Give the entries again exactly, every one of them.

____________________

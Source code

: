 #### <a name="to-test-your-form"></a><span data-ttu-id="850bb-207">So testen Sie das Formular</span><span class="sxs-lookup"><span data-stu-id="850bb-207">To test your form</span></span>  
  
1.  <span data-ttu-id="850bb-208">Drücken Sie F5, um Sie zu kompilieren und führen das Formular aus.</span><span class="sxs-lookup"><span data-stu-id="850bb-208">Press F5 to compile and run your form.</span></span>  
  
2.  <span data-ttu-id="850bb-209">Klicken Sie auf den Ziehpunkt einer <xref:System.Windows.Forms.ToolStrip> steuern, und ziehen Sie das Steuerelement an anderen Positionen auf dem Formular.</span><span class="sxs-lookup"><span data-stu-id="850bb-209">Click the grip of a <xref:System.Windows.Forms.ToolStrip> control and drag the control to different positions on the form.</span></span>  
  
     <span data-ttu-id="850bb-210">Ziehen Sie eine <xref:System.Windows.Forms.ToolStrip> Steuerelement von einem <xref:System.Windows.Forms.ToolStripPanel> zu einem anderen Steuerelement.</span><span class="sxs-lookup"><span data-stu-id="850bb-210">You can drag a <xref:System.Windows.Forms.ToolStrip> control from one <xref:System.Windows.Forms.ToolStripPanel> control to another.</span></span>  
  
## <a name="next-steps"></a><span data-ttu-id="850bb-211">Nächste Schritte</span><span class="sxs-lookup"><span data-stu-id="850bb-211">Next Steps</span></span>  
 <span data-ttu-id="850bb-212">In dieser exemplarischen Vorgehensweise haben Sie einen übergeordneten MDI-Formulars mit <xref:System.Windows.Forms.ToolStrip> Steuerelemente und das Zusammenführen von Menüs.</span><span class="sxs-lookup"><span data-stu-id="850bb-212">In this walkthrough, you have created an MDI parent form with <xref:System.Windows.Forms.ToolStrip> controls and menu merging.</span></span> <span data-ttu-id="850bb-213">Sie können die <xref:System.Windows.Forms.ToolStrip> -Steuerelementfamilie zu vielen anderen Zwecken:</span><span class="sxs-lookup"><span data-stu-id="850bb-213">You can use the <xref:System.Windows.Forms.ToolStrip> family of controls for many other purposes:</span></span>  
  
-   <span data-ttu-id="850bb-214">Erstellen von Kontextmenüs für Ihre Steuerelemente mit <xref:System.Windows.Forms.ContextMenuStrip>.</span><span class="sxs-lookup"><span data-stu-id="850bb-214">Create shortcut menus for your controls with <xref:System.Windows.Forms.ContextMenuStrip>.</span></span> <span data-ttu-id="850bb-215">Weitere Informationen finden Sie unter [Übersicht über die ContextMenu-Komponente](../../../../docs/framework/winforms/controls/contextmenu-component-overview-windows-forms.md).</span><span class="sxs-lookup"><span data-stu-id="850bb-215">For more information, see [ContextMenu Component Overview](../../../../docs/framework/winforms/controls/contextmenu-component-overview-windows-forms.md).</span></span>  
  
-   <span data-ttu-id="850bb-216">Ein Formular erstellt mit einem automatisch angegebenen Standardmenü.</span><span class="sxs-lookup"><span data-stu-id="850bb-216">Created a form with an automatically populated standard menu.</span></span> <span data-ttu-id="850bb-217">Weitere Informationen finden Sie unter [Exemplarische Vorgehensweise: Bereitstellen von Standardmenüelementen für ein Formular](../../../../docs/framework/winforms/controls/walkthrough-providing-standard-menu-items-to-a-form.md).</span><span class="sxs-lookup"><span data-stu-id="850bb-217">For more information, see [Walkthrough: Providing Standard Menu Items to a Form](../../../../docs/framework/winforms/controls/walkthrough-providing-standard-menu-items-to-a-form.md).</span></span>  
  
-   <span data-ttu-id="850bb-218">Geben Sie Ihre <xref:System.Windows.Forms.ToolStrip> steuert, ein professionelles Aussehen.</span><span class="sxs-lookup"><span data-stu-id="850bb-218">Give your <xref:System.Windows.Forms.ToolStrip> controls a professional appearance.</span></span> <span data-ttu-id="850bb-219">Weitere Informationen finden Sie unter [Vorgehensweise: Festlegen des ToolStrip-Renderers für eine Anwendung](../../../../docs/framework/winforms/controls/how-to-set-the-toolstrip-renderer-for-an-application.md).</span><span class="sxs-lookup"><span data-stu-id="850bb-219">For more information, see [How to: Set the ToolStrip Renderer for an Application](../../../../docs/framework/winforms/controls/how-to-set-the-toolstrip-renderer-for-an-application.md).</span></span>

____________________

▶ _SOLUTION FOR THIS PROBLEM_
Source code

: #### <a name="to-test-your-form"></a><span data-ttu-id="850bb-207">So testen Sie das Formular</span><span class="sxs-lookup"><span data-stu-id="850bb-207">To test your form</span></span>  
  
1.  <span data-ttu-id="850bb-208">Drücken Sie F5, um Sie zu kompilieren und führen das Formular aus.</span><span class="sxs-lookup"><span data-stu-id="850bb-208">Press F5 to compile and run your form.</span></span>  
  
2.  <span data-ttu-id="850bb-209">Klicken Sie auf den Ziehpunkt einer <xref:System.Windows.Forms.ToolStrip> steuern, und ziehen Sie das Steuerelement an anderen Positionen auf dem Formular.</span><span class="sxs-lookup"><span data-stu-id="850bb-209">Click the grip of a <xref:System.Windows.Forms.ToolStrip> control and drag the control to different positions on the form.</span></span>  
  
     <span data-ttu-id="850bb-210">Ziehen Sie eine <xref:System.Windows.Forms.ToolStrip> Steuerelement von einem <xref:System.Windows.Forms.ToolStripPanel> zu einem anderen Steuerelement.</span><span class="sxs-lookup"><span data-stu-id="850bb-210">You can drag a <xref:System.Windows.Forms.ToolStrip> control from one <xref:System.Windows.Forms.ToolStripPanel> control to another.</span></span>  
  
## <a name="next-steps"></a><span data-ttu-id="850bb-211">Nächste Schritte</span><span class="sxs-lookup"><span data-stu-id="850bb-211">Next Steps</span></span>  
 <span data-ttu-id="850bb-212">In dieser exemplarischen Vorgehensweise haben Sie einen übergeordneten MDI-Formulars mit <xref:System.Windows.Forms.ToolStrip> Steuerelemente und das Zusammenführen von Menüs.</span><span class="sxs-lookup"><span data-stu-id="850bb-212">In this walkthrough, you have created an MDI parent form with <xref:System.Windows.Forms.ToolStrip> controls and menu merging.</span></span> <span data-ttu-id="850bb-213">Sie können die <xref:System.Windows.Forms.ToolStrip> -Steuerelementfamilie zu vielen anderen Zwecken:</span><span class="sxs-lookup"><span data-stu-id="850bb-213">You can use the <xref:System.Windows.Forms.ToolStrip> family of controls for many other purposes:</span></span>  
  
-   <span data-ttu-id="850bb-214">Erstellen von Kontextmenüs für Ihre Steuerelemente mit <xref:System.Windows.Forms.ContextMenuStrip>.</span><span class="sxs-lookup"><span data-stu-id="850bb-214">Create shortcut menus for your controls with <xref:System.Windows.Forms.ContextMenuStrip>.</span></span> <span data-ttu-id="850bb-215">Weitere Informationen finden Sie unter [Übersicht über die ContextMenu-Komponente](../../../../docs/framework/winforms/controls/contextmenu-component-overview-windows-forms.md).</span><span class="sxs-lookup"><span data-stu-id="850bb-215">For more information, see [ContextMenu Component Overview](../../../../docs/framework/winforms/controls/contextmenu-component-overview-windows-forms.md).</span></span>  
  
-   <span data-ttu-id="850bb-216">Ein Formular erstellt mit einem automatisch angegebenen Standardmenü.</span><span class="sxs-lookup"><span data-stu-id="850bb-216">Created a form with an automatically populated standard menu.</span></span> <span data-ttu-id="850bb-217">Weitere Informationen finden Sie unter [Exemplarische Vorgehensweise: Bereitstellen von Standardmenüelementen für ein Formular](../../../../docs/framework/winforms/controls/walkthrough-providing-standard-menu-items-to-a-form.md).</span><span class="sxs-lookup"><span data-stu-id="850bb-217">For more information, see [Walkthrough: Providing Standard Menu Items to a Form](../../../../docs/framework/winforms/controls/walkthrough-providing-standard-menu-items-to-a-form.md).</span></span>  
  
-   <span data-ttu-id="850bb-218">Geben Sie Ihre <xref:System.Windows.Forms.ToolStrip> steuert, ein professionelles Aussehen.</span><span class="sxs-lookup"><span data-stu-id="850bb-218">Give your <xref:System.Windows.Forms.ToolStrip> controls a professional appearance.</span></span> <span data-ttu-id="850bb-219">Weitere Informationen finden Sie unter [Vorgehensweise: Festlegen des ToolStrip-Renderers für eine Anwendung](../../../../docs/framework/winforms/controls/how-to-set-the-toolstrip-renderer-for-an-application.md).</span><span class="sxs-lookup"><span data-stu-id="850bb-219">For more information, see [How to: Set the ToolStrip Renderer for an Application](../../../../docs/framework/winforms/controls/how-to-set-the-toolstrip-renderer-for-an-application.md).</span></span>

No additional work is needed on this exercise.